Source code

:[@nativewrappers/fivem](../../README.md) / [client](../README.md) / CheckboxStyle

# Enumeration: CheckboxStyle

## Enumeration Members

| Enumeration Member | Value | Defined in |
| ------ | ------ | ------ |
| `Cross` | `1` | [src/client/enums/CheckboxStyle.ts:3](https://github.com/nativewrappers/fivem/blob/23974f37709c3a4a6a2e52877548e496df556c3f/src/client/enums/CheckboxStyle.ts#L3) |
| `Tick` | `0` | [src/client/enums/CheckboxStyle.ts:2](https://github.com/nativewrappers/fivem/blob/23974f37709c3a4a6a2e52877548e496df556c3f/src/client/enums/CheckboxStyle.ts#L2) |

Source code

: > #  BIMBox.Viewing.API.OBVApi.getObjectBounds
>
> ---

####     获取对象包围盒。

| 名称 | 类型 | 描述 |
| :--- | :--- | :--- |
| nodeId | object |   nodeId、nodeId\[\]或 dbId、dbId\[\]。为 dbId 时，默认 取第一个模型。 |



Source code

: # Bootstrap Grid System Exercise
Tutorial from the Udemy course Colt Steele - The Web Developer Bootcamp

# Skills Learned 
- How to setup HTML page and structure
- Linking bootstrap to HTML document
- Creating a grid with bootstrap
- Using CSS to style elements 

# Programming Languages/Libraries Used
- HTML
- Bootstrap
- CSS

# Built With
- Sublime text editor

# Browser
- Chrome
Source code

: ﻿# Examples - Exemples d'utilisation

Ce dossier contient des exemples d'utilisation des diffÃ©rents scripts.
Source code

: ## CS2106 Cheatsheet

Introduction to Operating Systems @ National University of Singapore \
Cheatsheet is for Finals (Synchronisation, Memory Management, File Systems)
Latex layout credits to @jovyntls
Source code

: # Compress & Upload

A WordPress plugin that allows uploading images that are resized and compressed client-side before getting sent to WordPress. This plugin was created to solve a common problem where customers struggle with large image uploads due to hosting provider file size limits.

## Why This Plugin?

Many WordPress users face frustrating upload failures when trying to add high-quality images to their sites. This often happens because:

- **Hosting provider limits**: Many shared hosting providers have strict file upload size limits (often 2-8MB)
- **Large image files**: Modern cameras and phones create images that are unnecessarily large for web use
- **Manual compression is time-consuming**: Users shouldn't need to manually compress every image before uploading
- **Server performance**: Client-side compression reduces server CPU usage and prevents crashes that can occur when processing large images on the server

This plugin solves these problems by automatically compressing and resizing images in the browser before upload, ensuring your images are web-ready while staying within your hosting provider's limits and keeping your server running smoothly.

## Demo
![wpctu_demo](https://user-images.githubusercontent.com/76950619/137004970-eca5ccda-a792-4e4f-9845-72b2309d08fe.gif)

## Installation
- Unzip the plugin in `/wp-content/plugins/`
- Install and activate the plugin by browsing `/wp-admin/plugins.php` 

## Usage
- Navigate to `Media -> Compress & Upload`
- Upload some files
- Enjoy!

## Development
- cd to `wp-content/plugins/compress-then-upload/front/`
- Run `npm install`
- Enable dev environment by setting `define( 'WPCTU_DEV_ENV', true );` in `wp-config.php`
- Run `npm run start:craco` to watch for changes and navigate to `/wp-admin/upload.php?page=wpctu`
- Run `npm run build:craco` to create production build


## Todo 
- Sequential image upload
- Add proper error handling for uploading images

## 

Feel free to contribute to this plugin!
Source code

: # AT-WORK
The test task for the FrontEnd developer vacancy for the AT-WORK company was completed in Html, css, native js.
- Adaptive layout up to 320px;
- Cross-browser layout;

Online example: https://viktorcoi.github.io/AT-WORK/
▬▬▬▬▬▬
Please reproduce exactly the lines in the listing above from the one containing "create production build" through the one containing "- Cross-browser layout;", both included, and nothing more.

[SOLVED PROBLEM]:
- Run `npm run build:craco` to create production build


## Todo 
- Sequential image upload
- Add proper error handling for uploading images

## 

Feel free to contribute to this plugin!
Source code

: # AT-WORK
The test task for the FrontEnd developer vacancy for the AT-WORK company was completed in Html, css, native js.
- Adaptive layout up to 320px;
- Cross-browser layout;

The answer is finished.